By now Peter had developed an eating disorder (at 15, he weighs 17 stone). He wanted things the Kellys could not afford. Kath started a paper round with him to provide him with pocket money which the social workers insisted he must have. She says she wanted to show him he needed to work for the things he wanted. When he stole money from her handbag, she told him he could no longer go on a school trip because she couldn't afford to pay for it. The social workers intervened. The school trip was important, they said.
'Peter was able to hide behind the social workers over financial matters,' she argues. 'He wasn't able to learn that stealing was wrong. He wasn't going to listen to us when we told him he couldn't have expensive things that the other kids had. The social workers said he had to have incentives: he learned that he could get what he wanted from social workers, they would provide it.'
Peter had turned into a monstrous overweight cuckoo in the family nest, beyond anyone's control - he threatened Kath with a knife, Robin with a scythe. He had begun to start fires in his room, and Kath had to search it for matches every night. When social services decided to take him into care, Kath did not contest the order. 'Everything has centred on Peter and the other children haven't counted. In the end I let him go because I was in a no-win situation. No one was going to listen to me, least of all him. The only way I can cope is to not have him living with me. The best way now is for him to be a visiting member of the family.'
IN Kath's version of herself as a good mother, she tends to blame everyone but herself. She sees herself struggling against a hostile world. She agrees with some of the things she reads in the papers about 'the breakdown of the extended family', 'family values being eroded'. The cliches come as easily to her as they do to anyone else.
'When I was a kid there was vandalism and teenage crime but it wasn't so violent. People weren't stabbed. In my day you knew what to expect. I lived in a village with my grandparents and my aunt at the other end of the street. And there's the peer pressure. It's a constant battle to get them to understand that they can't have what they want. You're round town, they want this, they want that. The media is pushing all these computers and consumer goods at them.'
It's what we all say, but Kath has to live with the immediate consequences of social breakdown, which the pundits don't. She's fed up with being told what to do by the Government. 'The Tories want people to be responsible for themselves. I'd love to be. It's become a two-tier system. Those with money and position judge families, give opinions. The politicians are just out for themselves, they're interested in their own careers, not other people. The people in top jobs have no idea what it's like for ordinary people trying to manage. They say they have but they don't. Their policies are all to do with saving money and to hell with people. They don't know that everyday life is so wearing, it's a matter of survival and life should be more than that. You're isolated, you're depressed, you can't afford bus fares.

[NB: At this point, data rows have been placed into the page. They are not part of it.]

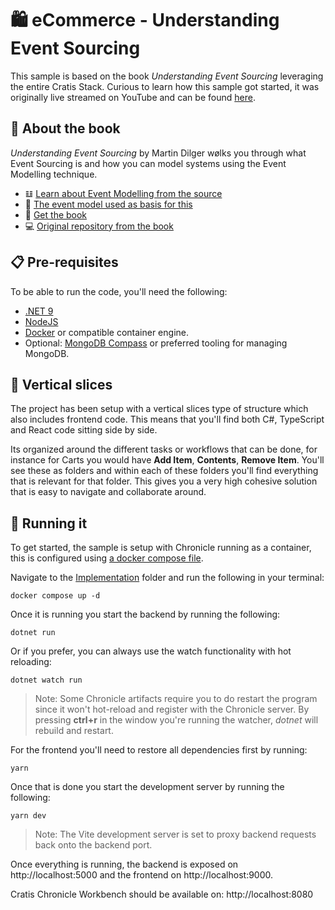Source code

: # 🛍️ eCommerce - Understanding Event Sourcing

This sample is based on the book *Understanding Event Sourcing* leveraging the entire Cratis Stack.
Curious to learn how this sample got started, it was originally live streamed on YouTube and can
be found [here](https://www.youtube.com/live/WvBB3WnMIxM).

## 📖 About the book

*Understanding Event Sourcing* by Martin Dilger wølks you through what Event Sourcing is and how you
can model systems using the Event Modelling technique.

- 𝌭 [Learn about Event Modelling from the source](https://eventmodeling.org/posts/what-is-event-modeling/)
- 🧩 [The event model used as basis for this ](https://miro.com/app/board/uXjVKvTN_NQ=/)
- 📗 [Get the book](https://leanpub.com/eventmodeling-and-eventsourcing)
- 💻 [Original repository from the book](https://github.com/dilgerma/eventsourcing-book)

## 📋 Pre-requisites

To be able to run the code, you'll need the following:

- [.NET 9](https://dot.net)
- [NodeJS](https://nodejs.org)
- [Docker](https://www.docker.com/products/docker-desktop/) or compatible container engine.
- Optional: [MongoDB Compass](https://www.mongodb.com/products/tools/compass) or preferred tooling for managing MongoDB.

## 🍕 Vertical slices

The project has been setup with a vertical slices type of structure which also includes frontend
code. This means that you'll find both C#, TypeScript and React code sitting side by side.

Its organized around the different tasks or workflows that can be done, for instance for Carts you would have
**Add Item**, **Contents**, **Remove Item**. You'll see these as folders and within each of these folders
you'll find everything that is relevant for that folder. This gives you a very high cohesive solution
that is easy to navigate and collaborate around.

## 🚀 Running it

To get started, the sample is setup with Chronicle running as a container, this is configured using
[a docker compose file](./docker-compose.yml).

Navigate to the [Implementation](./Implementation/) folder and run the following in your terminal:

```shell
docker compose up -d
```

Once it is running you start the backend by running the following:

```shell
dotnet run
```

Or if you prefer, you can always use the watch functionality with hot reloading:

```shell
dotnet watch run
```

> Note: Some Chronicle artifacts require you to do restart the program since it won't hot-reload
> and register with the Chronicle server. By pressing **ctrl+r** in the window you're running
> the watcher, *dotnet* will rebuild and restart.

For the frontend you'll need to restore all dependencies first by running:

```shell
yarn
```

Once that is done you start the development server by running the following:

```shell
yarn dev
```

> Note: The Vite development server is set to proxy backend requests back onto the backend port.

Once everything is running, the backend is exposed on http://localhost:5000 and the frontend
on http://localhost:9000.

Cratis Chronicle Workbench should be available on: http://localhost:8080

'When something goes wrong it's our fault. Everyone's quick to blame parents, we're in the firing line. I hold firm in my beliefs about right and wrong, but I don't know how you stop them joy-riding. I can't stop Peter skiving off and hanging around the bus station. I can't go down there and get him back because I have three younger ones to look after. And he's not going to listen to me. I can't drag him back over my shoulder. Low-income families get clobbered all round. My kids are growing up in a no-hope society - no way, no hope, no means to help yourselves. The schools teach them about this great world full of wonderful opportunities. They don't prepare them for daily life on the dole.'
Inevitably Peter's version of events would be different, but, in this context at least, he has no voice. Northamptonshire Social Services refused permission for him to be interviewed. Under the care of the county council, Peter is now hanging round the bus station where drugs are sold. As Kath watches the angry mob on television surround the court where the two 10-year-old boys appeared, like any parent she worries less about what her son is going to do, than what might happen to him.